Start of SOURCE DATA

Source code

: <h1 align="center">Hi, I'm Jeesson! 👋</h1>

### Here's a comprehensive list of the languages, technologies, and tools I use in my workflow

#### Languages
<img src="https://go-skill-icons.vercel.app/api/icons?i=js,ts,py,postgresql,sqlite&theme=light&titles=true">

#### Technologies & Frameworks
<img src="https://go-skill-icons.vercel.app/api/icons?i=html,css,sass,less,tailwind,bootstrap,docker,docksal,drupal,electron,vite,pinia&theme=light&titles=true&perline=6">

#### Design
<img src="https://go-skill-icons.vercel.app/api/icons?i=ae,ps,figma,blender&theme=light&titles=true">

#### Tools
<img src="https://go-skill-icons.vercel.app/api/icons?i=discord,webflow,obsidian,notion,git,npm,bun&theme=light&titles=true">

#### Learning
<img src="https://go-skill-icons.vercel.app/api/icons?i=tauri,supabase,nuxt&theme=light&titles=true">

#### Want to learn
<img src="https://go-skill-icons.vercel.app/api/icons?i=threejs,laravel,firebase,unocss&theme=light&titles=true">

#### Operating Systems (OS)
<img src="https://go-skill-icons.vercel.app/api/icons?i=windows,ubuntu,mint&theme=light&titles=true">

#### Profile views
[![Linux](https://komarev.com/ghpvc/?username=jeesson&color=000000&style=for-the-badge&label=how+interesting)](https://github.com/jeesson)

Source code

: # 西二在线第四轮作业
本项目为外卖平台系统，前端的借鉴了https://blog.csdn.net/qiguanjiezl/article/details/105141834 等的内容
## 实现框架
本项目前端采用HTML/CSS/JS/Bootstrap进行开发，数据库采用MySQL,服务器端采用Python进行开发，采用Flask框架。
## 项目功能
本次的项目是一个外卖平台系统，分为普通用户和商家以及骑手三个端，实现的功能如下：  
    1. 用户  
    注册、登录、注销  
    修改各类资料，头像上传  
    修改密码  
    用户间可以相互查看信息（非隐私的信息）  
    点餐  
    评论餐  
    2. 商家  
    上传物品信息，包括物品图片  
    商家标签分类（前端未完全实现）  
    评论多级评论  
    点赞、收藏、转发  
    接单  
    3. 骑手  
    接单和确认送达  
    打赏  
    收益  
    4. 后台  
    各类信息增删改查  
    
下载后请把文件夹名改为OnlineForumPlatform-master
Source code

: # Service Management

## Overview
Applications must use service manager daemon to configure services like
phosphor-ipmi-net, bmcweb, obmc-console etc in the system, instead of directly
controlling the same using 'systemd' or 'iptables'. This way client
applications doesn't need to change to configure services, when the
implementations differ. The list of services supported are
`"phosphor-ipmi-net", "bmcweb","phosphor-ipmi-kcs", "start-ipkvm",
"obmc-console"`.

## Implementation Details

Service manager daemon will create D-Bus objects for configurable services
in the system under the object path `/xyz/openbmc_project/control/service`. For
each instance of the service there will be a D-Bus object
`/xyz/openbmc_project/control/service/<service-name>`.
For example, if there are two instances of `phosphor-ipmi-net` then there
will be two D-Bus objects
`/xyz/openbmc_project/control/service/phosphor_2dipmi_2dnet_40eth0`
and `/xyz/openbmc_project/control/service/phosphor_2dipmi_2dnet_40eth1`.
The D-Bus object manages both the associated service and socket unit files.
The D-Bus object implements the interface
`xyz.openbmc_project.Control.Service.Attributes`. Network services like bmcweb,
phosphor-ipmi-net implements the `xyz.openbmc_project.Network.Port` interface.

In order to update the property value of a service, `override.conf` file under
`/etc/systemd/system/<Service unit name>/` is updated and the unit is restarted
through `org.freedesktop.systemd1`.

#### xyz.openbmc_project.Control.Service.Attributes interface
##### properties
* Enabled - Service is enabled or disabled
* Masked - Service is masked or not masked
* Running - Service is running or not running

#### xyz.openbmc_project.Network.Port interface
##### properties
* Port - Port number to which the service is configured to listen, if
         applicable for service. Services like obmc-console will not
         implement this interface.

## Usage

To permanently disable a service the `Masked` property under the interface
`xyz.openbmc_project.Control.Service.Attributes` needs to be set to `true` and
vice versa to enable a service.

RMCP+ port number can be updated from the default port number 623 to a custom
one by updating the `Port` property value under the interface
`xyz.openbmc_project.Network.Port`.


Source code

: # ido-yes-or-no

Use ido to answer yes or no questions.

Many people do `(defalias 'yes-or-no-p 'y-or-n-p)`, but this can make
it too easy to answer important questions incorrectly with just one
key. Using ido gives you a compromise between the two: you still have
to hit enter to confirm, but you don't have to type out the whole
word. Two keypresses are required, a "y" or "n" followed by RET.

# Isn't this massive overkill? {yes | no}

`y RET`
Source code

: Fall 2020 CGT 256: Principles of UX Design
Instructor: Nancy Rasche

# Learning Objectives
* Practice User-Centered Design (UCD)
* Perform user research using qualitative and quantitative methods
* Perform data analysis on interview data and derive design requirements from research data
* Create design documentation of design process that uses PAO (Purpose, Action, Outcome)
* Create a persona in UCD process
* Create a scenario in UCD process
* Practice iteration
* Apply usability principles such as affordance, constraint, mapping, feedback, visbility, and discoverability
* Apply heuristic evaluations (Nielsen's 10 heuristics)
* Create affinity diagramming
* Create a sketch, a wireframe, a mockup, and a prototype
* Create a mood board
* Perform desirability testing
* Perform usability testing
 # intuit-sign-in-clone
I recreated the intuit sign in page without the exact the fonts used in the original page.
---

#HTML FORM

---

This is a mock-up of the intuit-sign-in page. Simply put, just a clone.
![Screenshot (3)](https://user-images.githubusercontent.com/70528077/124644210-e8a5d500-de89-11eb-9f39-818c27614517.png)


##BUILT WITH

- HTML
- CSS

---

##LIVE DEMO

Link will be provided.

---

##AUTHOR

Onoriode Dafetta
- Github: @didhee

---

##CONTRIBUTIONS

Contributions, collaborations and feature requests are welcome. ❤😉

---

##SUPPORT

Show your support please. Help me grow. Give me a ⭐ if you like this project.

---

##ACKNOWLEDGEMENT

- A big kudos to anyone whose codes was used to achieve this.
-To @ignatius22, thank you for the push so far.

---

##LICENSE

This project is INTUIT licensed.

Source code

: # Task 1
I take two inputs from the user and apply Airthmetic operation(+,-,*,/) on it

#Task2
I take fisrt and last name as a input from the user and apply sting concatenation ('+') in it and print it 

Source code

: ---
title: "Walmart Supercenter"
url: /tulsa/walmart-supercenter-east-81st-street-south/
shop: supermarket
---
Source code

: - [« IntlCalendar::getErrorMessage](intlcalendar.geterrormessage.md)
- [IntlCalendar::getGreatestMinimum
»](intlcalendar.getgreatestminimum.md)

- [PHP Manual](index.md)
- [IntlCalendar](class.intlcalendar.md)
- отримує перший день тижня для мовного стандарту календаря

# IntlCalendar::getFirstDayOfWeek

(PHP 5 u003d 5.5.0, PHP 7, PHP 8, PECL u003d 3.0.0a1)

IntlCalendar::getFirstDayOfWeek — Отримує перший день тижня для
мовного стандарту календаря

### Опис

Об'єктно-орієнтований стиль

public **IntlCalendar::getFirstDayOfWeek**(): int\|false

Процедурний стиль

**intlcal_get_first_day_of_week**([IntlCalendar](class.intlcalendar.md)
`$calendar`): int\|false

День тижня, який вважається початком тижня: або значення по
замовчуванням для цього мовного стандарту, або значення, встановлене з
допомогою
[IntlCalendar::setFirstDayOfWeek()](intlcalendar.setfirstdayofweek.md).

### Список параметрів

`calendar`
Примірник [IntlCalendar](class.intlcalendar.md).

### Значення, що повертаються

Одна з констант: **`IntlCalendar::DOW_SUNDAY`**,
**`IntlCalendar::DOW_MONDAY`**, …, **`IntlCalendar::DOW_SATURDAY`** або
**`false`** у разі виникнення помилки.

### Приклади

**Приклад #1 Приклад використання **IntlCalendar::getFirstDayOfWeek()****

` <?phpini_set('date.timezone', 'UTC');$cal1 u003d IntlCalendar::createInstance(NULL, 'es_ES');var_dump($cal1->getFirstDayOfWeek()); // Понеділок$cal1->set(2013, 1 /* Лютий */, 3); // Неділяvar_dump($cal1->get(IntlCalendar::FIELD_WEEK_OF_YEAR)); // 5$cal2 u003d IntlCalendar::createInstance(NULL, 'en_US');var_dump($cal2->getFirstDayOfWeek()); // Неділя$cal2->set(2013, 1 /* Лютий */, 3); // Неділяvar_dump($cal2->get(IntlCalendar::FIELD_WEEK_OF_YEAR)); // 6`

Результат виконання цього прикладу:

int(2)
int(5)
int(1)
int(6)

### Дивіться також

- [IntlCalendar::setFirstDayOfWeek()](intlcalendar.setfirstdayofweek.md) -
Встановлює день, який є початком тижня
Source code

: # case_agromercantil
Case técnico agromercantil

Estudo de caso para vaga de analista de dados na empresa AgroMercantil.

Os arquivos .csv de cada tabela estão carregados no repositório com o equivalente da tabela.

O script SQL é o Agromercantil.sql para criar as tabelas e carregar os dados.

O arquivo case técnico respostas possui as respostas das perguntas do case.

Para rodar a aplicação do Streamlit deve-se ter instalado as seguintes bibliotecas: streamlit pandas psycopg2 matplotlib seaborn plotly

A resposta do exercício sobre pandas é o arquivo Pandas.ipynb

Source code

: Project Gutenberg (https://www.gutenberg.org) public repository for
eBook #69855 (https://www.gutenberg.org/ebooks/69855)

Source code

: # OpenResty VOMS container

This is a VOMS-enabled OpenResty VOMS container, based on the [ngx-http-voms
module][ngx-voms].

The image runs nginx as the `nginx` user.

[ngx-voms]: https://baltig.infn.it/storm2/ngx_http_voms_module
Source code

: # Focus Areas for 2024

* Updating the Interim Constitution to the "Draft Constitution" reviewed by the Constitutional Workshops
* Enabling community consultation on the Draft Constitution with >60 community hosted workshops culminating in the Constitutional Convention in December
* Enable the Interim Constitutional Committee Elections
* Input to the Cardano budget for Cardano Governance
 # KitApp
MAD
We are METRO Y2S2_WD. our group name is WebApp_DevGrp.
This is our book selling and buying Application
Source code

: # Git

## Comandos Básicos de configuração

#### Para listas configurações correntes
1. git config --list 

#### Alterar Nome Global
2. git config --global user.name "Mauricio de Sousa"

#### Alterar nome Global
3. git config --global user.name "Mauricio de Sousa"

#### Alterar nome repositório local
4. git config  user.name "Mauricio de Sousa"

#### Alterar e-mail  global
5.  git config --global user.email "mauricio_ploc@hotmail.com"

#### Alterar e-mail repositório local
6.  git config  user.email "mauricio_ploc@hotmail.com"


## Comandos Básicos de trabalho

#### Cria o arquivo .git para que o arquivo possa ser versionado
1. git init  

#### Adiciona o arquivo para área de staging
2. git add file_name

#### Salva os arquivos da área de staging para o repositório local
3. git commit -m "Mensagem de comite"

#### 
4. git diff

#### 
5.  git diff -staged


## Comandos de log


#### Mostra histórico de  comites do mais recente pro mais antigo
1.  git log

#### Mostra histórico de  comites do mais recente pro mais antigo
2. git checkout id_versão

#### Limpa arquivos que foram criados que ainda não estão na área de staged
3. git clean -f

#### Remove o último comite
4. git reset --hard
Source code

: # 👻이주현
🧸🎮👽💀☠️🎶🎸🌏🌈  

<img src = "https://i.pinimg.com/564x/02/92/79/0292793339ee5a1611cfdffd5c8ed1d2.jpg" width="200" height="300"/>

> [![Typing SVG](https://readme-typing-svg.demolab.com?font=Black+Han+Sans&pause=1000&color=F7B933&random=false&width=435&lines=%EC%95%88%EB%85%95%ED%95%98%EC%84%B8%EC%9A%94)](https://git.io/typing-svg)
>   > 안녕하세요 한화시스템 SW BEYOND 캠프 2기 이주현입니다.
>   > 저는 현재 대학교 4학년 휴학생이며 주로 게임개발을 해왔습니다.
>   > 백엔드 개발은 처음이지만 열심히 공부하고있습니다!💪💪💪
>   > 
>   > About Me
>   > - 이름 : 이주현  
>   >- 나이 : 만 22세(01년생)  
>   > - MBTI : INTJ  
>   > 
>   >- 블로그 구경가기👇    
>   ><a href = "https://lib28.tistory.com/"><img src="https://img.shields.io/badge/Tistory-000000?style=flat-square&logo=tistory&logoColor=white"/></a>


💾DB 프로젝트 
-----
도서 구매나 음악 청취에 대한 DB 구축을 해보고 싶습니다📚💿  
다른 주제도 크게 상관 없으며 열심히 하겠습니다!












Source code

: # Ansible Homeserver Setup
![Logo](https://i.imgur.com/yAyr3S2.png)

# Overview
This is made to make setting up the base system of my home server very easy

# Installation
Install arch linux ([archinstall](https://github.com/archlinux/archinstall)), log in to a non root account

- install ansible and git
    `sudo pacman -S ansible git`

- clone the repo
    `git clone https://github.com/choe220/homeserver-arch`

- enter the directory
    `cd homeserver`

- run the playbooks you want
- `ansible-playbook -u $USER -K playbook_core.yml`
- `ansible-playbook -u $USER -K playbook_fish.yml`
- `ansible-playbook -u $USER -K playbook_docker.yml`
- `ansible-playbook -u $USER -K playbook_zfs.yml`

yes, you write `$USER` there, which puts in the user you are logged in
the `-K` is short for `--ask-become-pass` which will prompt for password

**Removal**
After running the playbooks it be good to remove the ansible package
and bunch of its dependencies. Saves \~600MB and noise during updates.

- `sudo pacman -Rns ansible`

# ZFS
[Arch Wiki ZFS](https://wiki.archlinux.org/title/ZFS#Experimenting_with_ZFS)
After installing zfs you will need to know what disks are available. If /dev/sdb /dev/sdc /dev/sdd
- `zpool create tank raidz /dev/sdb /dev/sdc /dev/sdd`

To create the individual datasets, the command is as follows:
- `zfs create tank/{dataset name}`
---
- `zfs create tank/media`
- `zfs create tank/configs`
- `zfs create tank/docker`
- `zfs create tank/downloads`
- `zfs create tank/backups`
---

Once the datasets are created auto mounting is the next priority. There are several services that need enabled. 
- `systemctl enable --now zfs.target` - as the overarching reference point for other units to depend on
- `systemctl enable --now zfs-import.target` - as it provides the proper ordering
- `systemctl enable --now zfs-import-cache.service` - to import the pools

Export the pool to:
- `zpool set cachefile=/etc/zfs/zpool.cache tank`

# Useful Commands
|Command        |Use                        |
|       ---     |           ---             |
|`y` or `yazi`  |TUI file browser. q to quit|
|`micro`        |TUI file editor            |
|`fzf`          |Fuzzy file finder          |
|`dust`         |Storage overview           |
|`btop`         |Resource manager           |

End of SOURCE DATA

EXERCISE REQUIREMENTS:
Up to and including the line with "#### Learning", repeat the data exactly, starting from its first line; nothing else belongs in the response.

PROBLEM SOLUTION:
Source code

: <h1 align="center">Hi, I'm Jeesson! 👋</h1>

### Here's a comprehensive list of the languages, technologies, and tools I use in my workflow

#### Languages
<img src="https://go-skill-icons.vercel.app/api/icons?i=js,ts,py,postgresql,sqlite&theme=light&titles=true">

#### Technologies & Frameworks
<img src="https://go-skill-icons.vercel.app/api/icons?i=html,css,sass,less,tailwind,bootstrap,docker,docksal,drupal,electron,vite,pinia&theme=light&titles=true&perline=6">

#### Design
<img src="https://go-skill-icons.vercel.app/api/icons?i=ae,ps,figma,blender&theme=light&titles=true">

#### Tools
<img src="https://go-skill-icons.vercel.app/api/icons?i=discord,webflow,obsidian,notion,git,npm,bun&theme=light&titles=true">

#### Learning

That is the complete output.